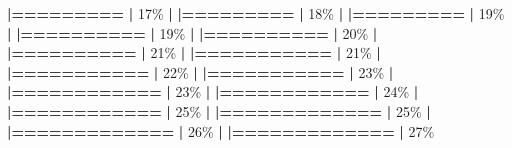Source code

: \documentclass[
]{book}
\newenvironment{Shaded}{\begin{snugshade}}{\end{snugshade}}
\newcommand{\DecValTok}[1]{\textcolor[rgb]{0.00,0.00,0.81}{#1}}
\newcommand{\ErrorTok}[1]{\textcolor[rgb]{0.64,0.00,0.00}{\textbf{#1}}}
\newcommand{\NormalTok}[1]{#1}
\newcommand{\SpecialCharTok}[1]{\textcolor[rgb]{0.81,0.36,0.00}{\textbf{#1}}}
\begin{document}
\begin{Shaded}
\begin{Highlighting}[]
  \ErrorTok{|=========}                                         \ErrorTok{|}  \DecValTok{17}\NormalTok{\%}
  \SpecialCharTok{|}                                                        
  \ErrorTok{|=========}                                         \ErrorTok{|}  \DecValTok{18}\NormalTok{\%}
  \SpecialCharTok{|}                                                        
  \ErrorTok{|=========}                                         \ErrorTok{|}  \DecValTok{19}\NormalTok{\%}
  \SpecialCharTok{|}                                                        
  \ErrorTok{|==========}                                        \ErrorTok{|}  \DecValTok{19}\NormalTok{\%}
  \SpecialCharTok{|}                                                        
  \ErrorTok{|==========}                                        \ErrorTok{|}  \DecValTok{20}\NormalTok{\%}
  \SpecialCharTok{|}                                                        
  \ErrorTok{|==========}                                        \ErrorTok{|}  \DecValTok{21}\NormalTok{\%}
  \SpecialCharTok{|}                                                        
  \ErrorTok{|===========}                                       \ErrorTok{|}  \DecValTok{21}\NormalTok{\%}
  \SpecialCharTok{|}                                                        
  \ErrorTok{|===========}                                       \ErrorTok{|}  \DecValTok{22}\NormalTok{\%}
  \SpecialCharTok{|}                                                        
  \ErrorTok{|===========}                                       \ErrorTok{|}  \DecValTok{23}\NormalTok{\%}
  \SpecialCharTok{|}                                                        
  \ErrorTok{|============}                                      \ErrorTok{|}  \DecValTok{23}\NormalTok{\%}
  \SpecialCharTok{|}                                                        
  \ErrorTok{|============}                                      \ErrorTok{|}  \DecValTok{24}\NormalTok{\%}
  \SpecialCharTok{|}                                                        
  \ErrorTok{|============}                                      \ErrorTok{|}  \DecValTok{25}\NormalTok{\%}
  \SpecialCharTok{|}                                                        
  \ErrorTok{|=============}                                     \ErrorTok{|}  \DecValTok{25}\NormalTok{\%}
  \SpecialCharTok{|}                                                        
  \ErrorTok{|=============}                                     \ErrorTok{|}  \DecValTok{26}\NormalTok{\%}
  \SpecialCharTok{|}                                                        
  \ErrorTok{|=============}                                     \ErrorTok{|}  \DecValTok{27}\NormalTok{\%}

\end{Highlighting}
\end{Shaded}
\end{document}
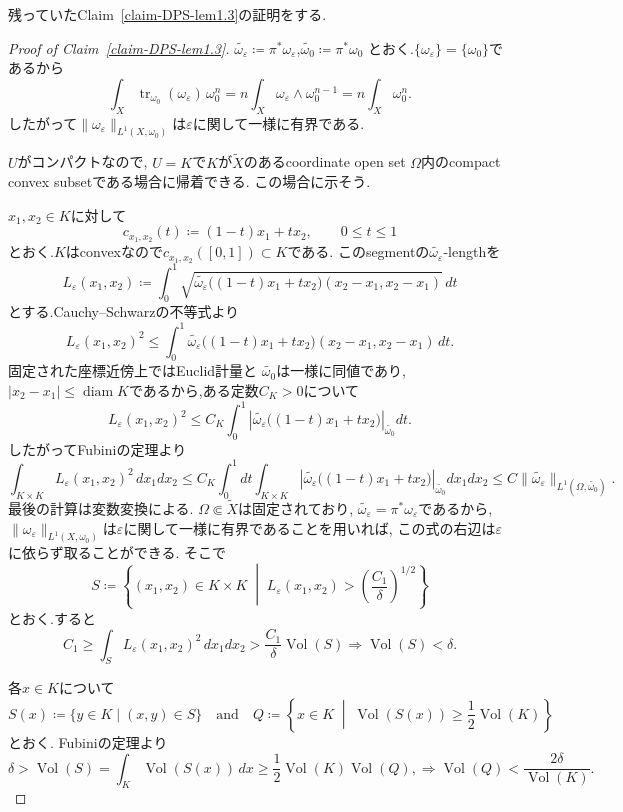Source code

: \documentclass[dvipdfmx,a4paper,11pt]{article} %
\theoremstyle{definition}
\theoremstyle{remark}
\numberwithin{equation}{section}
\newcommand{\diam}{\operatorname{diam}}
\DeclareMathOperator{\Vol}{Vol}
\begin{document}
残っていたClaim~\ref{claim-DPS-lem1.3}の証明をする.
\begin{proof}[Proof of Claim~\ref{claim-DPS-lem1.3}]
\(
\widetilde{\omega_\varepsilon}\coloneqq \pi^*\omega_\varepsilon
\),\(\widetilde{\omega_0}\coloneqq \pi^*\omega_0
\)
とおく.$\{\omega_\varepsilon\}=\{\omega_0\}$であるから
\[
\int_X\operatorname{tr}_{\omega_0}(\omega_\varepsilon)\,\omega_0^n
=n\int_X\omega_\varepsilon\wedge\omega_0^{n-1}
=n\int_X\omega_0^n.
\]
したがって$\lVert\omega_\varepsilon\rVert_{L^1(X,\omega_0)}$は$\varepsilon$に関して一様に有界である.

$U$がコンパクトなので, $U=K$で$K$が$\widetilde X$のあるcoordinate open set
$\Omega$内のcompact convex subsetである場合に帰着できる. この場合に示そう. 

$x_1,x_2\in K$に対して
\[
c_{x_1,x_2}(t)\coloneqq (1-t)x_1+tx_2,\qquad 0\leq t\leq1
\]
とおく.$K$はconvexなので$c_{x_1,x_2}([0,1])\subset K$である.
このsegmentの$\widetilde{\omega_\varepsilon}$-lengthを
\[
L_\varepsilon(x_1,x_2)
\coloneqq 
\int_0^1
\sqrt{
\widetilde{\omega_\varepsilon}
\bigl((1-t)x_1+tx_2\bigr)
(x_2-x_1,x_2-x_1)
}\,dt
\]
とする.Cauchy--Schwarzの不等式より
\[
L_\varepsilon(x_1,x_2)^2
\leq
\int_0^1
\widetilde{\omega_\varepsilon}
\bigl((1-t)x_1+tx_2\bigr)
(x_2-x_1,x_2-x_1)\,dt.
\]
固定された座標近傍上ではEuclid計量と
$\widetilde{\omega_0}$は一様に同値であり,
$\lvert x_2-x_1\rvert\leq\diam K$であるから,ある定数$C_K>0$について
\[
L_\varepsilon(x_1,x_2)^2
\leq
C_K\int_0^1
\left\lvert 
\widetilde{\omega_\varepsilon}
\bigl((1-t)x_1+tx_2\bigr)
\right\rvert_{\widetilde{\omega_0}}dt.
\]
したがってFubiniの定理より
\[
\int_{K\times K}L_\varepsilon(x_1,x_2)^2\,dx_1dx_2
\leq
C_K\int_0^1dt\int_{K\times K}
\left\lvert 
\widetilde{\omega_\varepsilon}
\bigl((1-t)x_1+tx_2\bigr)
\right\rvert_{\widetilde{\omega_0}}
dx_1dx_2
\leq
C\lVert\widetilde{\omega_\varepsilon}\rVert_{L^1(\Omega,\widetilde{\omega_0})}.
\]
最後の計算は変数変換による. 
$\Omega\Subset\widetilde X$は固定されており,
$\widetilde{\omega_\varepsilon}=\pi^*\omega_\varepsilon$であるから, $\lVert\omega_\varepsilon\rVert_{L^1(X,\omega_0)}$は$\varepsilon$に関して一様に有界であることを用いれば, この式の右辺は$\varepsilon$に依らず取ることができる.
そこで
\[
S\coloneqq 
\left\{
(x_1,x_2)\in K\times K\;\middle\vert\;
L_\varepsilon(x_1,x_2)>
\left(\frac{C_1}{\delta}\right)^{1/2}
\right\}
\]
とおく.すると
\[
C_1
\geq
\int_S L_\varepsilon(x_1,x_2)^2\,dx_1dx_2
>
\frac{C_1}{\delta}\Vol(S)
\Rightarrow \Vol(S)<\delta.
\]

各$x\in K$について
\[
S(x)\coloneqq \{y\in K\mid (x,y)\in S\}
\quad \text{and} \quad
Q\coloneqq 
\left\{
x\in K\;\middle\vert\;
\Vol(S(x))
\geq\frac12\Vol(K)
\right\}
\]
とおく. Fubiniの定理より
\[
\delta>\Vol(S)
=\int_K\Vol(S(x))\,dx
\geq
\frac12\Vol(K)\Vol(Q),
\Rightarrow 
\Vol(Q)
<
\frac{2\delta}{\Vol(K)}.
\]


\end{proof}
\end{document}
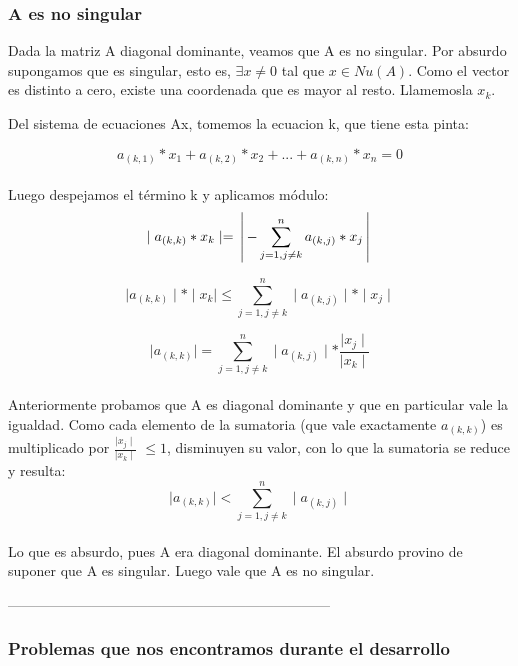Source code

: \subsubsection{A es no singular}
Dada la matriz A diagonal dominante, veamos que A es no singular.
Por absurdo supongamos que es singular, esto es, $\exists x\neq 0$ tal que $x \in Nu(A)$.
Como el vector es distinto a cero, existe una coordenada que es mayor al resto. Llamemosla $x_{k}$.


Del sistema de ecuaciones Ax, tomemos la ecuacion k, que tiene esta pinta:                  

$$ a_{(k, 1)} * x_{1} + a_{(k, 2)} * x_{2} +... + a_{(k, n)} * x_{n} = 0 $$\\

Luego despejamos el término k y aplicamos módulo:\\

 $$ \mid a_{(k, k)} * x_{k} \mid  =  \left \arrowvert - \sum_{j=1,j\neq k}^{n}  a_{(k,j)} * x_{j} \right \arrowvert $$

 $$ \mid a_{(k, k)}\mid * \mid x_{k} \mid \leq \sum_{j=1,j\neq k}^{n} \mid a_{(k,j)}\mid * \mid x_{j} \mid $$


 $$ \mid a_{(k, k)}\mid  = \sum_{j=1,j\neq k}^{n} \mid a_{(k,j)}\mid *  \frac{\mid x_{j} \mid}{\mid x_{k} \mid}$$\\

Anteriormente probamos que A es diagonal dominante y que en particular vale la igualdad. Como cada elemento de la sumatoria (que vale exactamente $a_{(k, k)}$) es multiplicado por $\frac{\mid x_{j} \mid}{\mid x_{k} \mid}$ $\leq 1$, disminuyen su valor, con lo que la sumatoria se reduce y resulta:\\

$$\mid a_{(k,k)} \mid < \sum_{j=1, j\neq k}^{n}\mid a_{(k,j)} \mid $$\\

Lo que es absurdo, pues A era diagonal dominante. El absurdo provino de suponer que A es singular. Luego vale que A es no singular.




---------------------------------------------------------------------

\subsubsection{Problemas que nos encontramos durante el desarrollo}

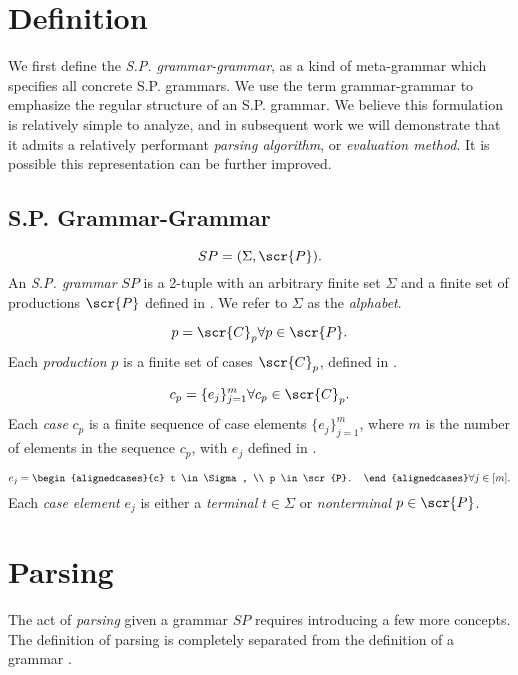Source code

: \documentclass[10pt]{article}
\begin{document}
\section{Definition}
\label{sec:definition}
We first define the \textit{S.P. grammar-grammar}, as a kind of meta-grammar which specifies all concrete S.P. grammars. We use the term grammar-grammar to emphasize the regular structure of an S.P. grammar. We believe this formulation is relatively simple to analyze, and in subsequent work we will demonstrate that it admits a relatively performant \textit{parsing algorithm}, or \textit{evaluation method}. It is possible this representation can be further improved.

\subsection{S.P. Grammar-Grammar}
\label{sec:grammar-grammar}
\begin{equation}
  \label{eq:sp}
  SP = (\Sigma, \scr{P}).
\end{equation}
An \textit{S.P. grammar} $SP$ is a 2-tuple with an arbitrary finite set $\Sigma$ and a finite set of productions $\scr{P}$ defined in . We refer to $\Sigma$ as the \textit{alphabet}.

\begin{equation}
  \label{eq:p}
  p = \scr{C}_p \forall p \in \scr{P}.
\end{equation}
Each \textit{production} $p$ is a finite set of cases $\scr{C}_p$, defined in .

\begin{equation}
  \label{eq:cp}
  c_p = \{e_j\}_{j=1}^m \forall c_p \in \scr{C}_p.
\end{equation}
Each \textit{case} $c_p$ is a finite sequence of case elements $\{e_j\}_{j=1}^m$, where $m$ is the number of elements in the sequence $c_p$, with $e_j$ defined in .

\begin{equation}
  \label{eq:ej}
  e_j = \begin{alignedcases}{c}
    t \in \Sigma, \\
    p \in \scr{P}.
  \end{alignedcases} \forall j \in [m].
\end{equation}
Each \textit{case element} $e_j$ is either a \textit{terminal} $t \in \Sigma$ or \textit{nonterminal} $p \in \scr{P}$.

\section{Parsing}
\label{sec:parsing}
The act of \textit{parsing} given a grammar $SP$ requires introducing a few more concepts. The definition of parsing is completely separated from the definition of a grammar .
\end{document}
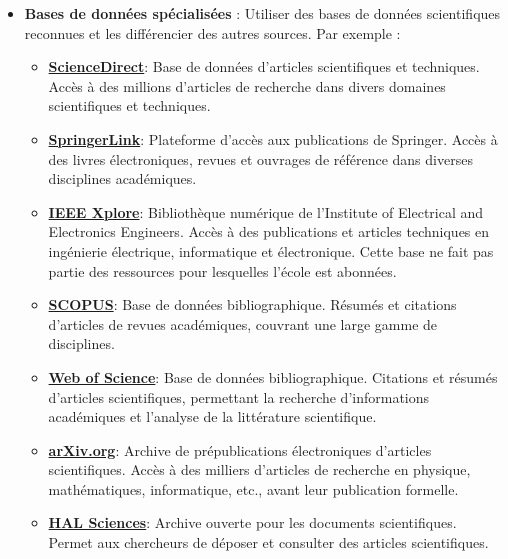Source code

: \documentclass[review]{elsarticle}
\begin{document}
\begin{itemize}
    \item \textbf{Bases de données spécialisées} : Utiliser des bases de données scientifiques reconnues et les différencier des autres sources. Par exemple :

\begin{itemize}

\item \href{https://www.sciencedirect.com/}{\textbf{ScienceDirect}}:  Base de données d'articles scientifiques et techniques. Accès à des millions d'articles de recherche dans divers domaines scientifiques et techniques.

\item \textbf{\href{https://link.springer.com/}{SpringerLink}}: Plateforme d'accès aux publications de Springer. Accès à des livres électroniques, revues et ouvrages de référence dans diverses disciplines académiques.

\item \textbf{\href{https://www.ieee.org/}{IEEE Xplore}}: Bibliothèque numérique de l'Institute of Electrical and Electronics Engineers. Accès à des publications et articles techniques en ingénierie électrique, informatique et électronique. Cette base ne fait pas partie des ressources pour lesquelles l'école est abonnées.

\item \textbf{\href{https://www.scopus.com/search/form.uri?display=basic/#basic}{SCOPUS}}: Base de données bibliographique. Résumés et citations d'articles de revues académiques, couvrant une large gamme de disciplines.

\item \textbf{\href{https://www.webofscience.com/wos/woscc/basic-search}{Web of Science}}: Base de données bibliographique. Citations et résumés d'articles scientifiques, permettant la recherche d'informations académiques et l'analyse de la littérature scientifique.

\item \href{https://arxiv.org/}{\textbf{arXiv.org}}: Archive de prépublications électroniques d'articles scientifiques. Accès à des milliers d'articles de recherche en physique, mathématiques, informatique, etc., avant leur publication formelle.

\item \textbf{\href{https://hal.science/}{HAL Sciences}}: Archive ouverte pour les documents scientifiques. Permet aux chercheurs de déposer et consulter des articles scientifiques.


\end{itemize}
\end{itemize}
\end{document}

YOUR TASK
Every line of the material above that includes the string "Each" is required.

SOLUTION FOR THIS TASK
Each \textit{production} $p$ is a finite set of cases $\scr{C}_p$, defined in .
Each \textit{case} $c_p$ is a finite sequence of case elements $\{e_j\}_{j=1}^m$, where $m$ is the number of elements in the sequence $c_p$, with $e_j$ defined in .
Each \textit{case element} $e_j$ is either a \textit{terminal} $t \in \Sigma$ or \textit{nonterminal} $p \in \scr{P}$.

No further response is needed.